Dataset records:
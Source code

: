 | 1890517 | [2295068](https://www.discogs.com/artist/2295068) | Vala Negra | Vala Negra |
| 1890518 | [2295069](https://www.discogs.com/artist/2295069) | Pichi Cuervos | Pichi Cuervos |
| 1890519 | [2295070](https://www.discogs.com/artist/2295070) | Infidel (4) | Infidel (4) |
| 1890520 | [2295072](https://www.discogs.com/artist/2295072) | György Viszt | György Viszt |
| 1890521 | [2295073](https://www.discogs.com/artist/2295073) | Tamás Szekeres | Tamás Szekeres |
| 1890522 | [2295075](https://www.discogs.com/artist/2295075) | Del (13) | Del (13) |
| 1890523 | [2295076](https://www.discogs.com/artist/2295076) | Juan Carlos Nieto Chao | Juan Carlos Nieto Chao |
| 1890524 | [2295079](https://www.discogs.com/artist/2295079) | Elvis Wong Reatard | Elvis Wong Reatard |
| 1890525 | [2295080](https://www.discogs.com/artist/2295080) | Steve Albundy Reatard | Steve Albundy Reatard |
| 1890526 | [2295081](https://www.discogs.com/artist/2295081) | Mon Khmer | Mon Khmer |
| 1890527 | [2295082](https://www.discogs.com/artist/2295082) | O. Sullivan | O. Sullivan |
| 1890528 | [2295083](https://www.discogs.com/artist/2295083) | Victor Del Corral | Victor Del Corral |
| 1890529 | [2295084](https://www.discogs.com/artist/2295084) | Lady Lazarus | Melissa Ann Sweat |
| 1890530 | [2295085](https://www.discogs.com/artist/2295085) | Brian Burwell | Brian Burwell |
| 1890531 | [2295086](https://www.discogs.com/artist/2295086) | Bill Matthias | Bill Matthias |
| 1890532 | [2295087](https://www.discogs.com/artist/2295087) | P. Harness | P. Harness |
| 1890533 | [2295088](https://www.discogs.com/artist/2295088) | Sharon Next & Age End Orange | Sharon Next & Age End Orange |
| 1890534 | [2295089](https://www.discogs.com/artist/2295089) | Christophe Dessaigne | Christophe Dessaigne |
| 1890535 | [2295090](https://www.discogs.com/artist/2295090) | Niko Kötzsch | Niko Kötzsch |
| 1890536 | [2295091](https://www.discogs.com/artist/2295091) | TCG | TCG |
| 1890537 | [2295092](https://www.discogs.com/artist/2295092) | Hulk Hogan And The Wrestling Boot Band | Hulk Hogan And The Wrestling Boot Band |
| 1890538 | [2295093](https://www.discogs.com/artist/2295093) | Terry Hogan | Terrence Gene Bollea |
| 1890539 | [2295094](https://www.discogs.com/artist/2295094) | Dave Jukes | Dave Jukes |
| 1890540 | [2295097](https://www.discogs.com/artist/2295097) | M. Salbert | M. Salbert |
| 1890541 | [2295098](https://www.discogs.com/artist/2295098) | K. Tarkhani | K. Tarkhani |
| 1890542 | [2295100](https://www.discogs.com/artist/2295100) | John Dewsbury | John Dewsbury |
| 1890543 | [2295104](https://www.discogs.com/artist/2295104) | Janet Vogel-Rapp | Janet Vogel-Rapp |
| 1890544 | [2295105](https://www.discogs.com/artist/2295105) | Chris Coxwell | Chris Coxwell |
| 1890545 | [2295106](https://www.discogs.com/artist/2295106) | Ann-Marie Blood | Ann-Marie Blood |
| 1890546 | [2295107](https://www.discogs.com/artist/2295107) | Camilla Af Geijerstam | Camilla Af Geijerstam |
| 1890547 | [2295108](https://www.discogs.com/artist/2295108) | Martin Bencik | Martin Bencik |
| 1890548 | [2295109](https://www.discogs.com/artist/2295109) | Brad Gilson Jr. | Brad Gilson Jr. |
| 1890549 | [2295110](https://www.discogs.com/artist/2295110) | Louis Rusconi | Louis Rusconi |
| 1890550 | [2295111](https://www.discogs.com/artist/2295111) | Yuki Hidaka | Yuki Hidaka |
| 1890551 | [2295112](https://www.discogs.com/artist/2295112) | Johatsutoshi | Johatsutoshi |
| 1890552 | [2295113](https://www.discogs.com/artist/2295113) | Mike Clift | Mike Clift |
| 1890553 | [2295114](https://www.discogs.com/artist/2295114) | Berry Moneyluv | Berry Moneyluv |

• **Prompt**:
Only those lines running from the one containing "Rusconi | Louis Rusconi |" through the last line of the data above are to be copied, exactly, with both ends included.

• **Response to this task**:
| 1890549 | [2295110](https://www.discogs.com/artist/2295110) | Louis Rusconi | Louis Rusconi |
| 1890550 | [2295111](https://www.discogs.com/artist/2295111) | Yuki Hidaka | Yuki Hidaka |
| 1890551 | [2295112](https://www.discogs.com/artist/2295112) | Johatsutoshi | Johatsutoshi |
| 1890552 | [2295113](https://www.discogs.com/artist/2295113) | Mike Clift | Mike Clift |
| 1890553 | [2295114](https://www.discogs.com/artist/2295114) | Berry Moneyluv | Berry Moneyluv |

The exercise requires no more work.